10.5. Consents and Estoppels. Seller shall not be responsible for any costs and fees required to be paid in connection with obtaining
any necessary third-party consents to the assignment of (i) the Service Contracts (that are not Rejected Service Contracts which shall be terminated at or prior to Closing, and for which no consents shall be required), (ii) the Leases, or
(iii) any other agreements affecting the Hotel, or any costs and fees associated with obtaining any estoppels from such parties under the foregoing agreements as Buyer shall require in its sole discretion. Buyer acknowledges and agrees that it
may not be possible to obtain all such consents and estoppels prior to the Closing, and obtaining such consents and estoppels shall not be a condition precedent to Buyer’s obligations under this Agreement, including, without limitation,
Buyer’s obligation to purchase the Hotel, and Buyer shall remain fully obligated to perform all of its obligations hereunder and to close this transaction even if such consents and estoppels have not been obtained prior to the Closing for any
reason whatsoever. 
 10.6. Reservations. In accordance with this Agreement, Buyer will honor, for its account, all guest and
banquet room and restaurant reservation agreements executed by Seller or Manager and all deposits made thereunder for periods from and after the Closing. Any 

  
 28 

 
deposits made to Seller or Manager before the Closing with respect to confirmed reservations for dates from and after the Closing will be credited to Buyer. Any deposits received by Seller from
and after the Closing with respect to confirmed reservations for dates from and after the Closing shall be forwarded to Buyer upon receipt by Seller. The provisions of this Section 10.6 and the obligations of Seller and Buyer hereunder
shall survive the Closing. 
 10.7. Service Contracts. On or before the fifteenth (15th) Business Day after the Effective Date,
Seller shall notify Buyer in writing of any Service Contracts that Seller has determined cannot be terminated without Seller incurring any costs, expenses or liabilities (collectively, the “Retained Service Contracts”). On or prior
to the expiration of the Due Diligence Period, Buyer shall send a notice (the “Contracts Notice”) to Seller stating which of the Service Contracts, other than the Retained Service Contracts, Buyer elects to have Seller terminate at
or prior to the Closing, and Seller shall terminate such Service Contracts (other than the Retained Service Contracts) (such terminated Service Contracts being the “Rejected Service Contracts”) at or prior to Closing. Any Service
Contracts that are not Rejected Service Contracts (i.e., Service Contracts that are either (a) not listed in the Contracts Notice as Service Contracts Buyer elects to have Seller terminate at Closing or (b) listed in the Contracts
Notice as Service Contracts Buyer elects to have Seller terminate at Closing, but which are Retained Service Contracts), shall be assumed by Buyer at the Closing pursuant to the Assignment of Leases and Contracts delivered at the Closing. The
provisions of this Section 10.7 shall survive the Closing or the earlier termination of this Agreement. 
 Section 11.
Possession; Post-Closing Access to Records. 

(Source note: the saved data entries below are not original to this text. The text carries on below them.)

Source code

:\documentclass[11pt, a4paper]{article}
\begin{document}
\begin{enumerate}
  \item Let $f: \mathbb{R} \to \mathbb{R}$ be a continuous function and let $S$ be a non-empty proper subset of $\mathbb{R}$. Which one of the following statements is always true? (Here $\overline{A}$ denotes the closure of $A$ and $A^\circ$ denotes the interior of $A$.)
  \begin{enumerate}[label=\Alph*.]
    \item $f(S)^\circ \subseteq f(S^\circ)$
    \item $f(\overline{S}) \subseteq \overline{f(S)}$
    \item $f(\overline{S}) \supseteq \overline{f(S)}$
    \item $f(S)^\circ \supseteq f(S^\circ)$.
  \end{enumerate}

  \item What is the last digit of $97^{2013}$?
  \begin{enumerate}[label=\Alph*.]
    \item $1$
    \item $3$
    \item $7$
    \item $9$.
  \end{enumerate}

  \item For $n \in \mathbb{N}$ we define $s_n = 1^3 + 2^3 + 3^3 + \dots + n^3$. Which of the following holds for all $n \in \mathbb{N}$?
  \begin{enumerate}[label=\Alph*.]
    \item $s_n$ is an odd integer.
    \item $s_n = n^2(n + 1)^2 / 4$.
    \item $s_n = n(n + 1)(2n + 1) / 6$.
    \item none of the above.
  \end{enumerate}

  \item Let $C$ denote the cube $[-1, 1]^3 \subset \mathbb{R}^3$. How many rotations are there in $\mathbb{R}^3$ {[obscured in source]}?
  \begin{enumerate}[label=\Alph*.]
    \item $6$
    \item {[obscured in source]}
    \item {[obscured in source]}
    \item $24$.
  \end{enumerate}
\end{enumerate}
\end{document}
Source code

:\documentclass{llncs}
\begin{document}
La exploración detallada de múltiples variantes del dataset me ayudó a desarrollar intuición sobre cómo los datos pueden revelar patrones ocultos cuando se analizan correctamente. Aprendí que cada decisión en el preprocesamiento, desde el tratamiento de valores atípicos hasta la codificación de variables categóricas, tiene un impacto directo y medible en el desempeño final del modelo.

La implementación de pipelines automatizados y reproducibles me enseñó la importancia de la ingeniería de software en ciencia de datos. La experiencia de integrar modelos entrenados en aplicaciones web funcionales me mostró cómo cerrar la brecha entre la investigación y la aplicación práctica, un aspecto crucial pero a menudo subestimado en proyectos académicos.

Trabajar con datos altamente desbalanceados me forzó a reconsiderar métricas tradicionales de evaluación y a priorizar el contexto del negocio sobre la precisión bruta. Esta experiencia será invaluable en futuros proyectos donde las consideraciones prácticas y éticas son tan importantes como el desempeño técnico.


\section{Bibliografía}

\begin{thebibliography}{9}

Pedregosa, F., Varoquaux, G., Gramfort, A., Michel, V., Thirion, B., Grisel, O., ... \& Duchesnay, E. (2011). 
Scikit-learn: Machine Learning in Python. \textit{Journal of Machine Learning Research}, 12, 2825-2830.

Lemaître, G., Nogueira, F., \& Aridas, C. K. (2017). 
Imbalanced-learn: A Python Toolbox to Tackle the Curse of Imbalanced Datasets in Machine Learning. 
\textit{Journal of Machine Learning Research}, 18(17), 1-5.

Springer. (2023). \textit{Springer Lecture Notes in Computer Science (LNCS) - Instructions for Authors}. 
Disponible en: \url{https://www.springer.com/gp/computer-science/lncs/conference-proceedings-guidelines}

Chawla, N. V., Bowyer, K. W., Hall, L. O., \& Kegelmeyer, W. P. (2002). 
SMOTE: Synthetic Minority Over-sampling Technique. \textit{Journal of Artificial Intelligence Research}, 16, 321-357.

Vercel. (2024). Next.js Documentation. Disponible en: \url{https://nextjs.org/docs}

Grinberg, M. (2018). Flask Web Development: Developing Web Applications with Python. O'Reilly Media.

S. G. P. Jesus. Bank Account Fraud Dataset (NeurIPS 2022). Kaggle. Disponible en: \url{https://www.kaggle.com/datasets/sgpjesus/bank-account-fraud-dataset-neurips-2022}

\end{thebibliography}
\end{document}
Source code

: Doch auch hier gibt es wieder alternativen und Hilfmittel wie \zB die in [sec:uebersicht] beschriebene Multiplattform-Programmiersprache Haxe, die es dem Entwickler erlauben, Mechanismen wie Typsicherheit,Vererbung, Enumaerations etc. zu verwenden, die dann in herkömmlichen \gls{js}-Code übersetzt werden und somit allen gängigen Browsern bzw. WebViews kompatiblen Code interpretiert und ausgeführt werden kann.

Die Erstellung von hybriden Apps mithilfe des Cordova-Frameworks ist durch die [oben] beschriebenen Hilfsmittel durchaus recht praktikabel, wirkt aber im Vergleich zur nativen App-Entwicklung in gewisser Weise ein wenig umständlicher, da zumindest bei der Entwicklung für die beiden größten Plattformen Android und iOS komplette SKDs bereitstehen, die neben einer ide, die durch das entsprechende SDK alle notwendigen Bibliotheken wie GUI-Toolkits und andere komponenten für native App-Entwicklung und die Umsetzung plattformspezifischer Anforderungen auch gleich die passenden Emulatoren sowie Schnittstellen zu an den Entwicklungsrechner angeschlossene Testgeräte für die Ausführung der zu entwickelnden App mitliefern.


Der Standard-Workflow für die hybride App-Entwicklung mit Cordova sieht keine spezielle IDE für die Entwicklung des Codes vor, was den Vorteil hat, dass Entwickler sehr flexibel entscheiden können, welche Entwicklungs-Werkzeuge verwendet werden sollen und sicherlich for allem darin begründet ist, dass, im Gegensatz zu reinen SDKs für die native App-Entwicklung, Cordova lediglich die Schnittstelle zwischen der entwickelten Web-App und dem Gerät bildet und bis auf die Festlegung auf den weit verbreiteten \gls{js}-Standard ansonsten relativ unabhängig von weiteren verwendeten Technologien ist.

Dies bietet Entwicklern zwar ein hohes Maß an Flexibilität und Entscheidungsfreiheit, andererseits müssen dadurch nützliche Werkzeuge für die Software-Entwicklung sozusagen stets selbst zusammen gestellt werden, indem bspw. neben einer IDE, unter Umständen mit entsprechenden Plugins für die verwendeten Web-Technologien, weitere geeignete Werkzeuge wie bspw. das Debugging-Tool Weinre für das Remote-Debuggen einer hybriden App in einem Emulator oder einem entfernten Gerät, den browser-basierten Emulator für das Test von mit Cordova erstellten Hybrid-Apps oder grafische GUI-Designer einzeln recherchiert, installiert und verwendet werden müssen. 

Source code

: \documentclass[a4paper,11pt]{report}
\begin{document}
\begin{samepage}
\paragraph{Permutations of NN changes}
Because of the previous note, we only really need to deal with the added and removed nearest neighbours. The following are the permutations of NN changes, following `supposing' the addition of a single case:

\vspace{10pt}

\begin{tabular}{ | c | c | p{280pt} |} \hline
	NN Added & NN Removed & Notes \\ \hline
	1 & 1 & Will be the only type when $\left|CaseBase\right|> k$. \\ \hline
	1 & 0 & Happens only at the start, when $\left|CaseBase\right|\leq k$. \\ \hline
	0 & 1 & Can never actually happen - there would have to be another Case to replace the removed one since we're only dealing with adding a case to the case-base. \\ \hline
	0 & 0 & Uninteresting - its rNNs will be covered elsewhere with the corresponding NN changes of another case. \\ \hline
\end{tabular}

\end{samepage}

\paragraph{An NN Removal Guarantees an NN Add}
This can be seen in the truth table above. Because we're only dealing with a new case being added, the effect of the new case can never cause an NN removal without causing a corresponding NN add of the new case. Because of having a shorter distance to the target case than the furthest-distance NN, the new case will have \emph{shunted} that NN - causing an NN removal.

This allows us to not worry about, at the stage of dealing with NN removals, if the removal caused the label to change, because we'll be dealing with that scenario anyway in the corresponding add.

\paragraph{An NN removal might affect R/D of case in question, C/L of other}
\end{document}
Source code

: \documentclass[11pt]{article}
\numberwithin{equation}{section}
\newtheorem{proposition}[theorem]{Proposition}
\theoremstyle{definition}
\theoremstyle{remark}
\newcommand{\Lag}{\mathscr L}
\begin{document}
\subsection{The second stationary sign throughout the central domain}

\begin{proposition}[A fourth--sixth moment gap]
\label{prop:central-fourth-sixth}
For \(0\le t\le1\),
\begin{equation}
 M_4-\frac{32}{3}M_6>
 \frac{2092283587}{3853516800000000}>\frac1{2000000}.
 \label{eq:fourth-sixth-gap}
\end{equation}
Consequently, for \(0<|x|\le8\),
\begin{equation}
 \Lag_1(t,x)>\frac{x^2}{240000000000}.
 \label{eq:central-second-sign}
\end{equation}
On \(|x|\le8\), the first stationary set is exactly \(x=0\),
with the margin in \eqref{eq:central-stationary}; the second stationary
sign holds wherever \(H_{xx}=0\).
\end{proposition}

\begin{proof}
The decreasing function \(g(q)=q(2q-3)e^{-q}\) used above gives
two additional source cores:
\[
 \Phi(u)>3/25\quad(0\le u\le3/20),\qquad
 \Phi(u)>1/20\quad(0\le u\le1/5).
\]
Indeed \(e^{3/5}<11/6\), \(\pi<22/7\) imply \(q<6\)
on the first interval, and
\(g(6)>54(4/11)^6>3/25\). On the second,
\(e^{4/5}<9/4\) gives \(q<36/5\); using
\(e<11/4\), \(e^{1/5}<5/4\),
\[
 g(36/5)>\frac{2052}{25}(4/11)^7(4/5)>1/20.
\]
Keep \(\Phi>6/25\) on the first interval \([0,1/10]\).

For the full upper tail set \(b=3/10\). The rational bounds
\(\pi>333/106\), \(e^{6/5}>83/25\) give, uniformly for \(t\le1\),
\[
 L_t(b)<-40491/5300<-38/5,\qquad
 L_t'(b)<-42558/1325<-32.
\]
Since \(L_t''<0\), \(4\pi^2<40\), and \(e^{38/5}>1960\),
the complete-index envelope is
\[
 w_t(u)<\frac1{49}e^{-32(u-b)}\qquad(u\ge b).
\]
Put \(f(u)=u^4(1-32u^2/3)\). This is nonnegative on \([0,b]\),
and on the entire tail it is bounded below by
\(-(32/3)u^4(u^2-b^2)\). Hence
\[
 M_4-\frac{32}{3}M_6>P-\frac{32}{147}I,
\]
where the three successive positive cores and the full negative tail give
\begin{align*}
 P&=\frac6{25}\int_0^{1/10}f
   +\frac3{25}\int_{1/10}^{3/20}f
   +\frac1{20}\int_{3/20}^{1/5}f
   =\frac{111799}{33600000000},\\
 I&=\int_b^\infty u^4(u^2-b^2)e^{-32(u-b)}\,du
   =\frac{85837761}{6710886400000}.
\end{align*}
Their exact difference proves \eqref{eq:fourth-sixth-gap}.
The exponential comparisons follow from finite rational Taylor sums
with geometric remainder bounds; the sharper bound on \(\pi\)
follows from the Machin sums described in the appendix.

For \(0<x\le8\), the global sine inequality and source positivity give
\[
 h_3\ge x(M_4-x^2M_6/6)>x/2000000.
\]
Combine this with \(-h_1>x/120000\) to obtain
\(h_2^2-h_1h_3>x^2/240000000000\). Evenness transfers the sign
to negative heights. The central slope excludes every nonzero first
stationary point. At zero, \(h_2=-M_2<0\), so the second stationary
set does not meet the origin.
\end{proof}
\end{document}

 11.1. Subject only to the rights of tenants under the Leases or other occupants under
occupancy or concession agreements which shall be assigned to Buyer at Closing, possession of the Hotel shall be delivered by Seller to Buyer as of 12:01 a.m. on the Closing Date. Notwithstanding the foregoing to the contrary, Buyer hereby covenants
and agrees that following Buyer obtaining possession of the Hotel, Buyer will, subject to the rights of any manager of the Hotel with respect thereto, make available to Seller and its representatives during normal business hours any of its books,
contracts and records relating to the Hotel reasonably required by Seller in connection with tax or litigation matters relating to any period prior to the Closing and will permit Seller, at its sole costs and expense, to make copies thereof,
provided, however, that Seller will maintain the confidentiality of these documents to the extent possible in the context of the proceedings for which the documents are required. The provisions of this Section 11.1 and the
obligations of Seller and Buyer hereunder shall survive the Closing. 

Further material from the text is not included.